The Art of Manliness

This is a recommendation for a website I've been following lately. It's a compendium of advice to, well, "manning up" ... topics run the gamut from "How to be a Gentleman" to "How to Tie a Tie" and everything else you can imagine. I've been really impressed with the level of research he puts into every topic. You not only learn "what" and "how" but also "why."

http://artofmanliness.com/

They have a program running that they call "30 Days to a Better Man", which will be sent to your inbox day by day if you sign up. Today was day 10, and the topic is Memorize "If", which is a poem by Rudyard Kipling. He goes on to explain that most of the world's great men had at their grasp a lot of classical knowledge that they had taken the pain to memorize. These men thus had the rhythms of great writing already embedded into their minds, thus helping them with both writing and oration.

The poem itself really goes to the core of being a "good person", certainly not limited at all to men. Today's sound-bite oriented media would milk it down to the rather trite When life hands you lemons, make lemonaid.

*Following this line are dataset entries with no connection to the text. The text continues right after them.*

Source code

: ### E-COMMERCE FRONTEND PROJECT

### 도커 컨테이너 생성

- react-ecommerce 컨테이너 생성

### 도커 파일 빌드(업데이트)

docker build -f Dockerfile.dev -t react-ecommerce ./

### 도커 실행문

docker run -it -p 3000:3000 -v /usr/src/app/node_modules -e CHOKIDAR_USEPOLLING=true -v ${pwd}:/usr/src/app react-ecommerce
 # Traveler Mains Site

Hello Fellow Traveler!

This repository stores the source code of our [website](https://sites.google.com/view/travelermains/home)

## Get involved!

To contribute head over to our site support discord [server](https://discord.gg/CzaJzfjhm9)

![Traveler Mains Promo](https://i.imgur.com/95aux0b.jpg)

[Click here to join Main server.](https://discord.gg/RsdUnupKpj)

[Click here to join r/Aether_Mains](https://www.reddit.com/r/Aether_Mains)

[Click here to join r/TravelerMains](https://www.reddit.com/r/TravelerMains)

But that really misses the whole beauty and pain inherent in this poem. Here it is, and don't tell me that this does not tug at your mind and your heart ...

“If”
Rudyard Kipling

If you can keep your head when all about you
Are losing theirs and blaming it on you,
If you can trust yourself when all men doubt you
But make allowance for their doubting too,
If you can wait and not be tired by waiting,
Or being lied about, don’t deal in lies,
Or being hated, don’t give way to hating,
And yet don’t look too good, nor talk too wise:

If you can dream–and not make dreams your master,
If you can think–and not make thoughts your aim;
If you can meet with Triumph and Disaster
And treat those two impostors just the same;
If you can bear to hear the truth you’ve spoken
Twisted by knaves to make a trap for fools,
Or watch the things you gave your life to, broken,
And stoop and build ‘em up with worn-out tools:

If you can make one heap of all your winnings
And risk it all on one turn of pitch-and-toss,
And lose, and start again at your beginnings
And never breath a word about your loss;
If you can force your heart and nerve and sinew
To serve your turn long after they are gone,
And so hold on when there is nothing in you
Except the Will which says to them: “Hold on!”

If you can talk with crowds and keep your virtue,
Or walk with kings–nor lose the common touch,
If neither foes nor loving friends can hurt you;
If all men count with you, but none too much,
If you can fill the unforgiving minute
With sixty seconds’ worth of distance run,
Yours is the Earth and everything that’s in it,

So take a look at his web site, sign up for his newsletter, and don't forget to "man up!" :-)

2 comments:

janice said...

I just found your blog and have been enjoying your writing.

And ranting. :-)

And pictures. (Who knew?)

I ran into this Kipling poem (aka guide for being an adult) as a kid and it's stayed with me every since.

I particularly like the lines about everyone mattering but none more than another and being an independent thinker (keeping your cool while everyone else is having trouble doing so).

Kim Letkeman said...

Well, hi Janice. Coincidentally, I blogged a reference to the cat chasing the spider video that I saw on probative the other day. I linked back to your blog of course. I stop by there now and again, but it has been less frequent than it should ...

Glad you like the ranting ... I am one frustrated Rogers customer, but I am pinned in place so long as their technology is the best ... ever the nerd.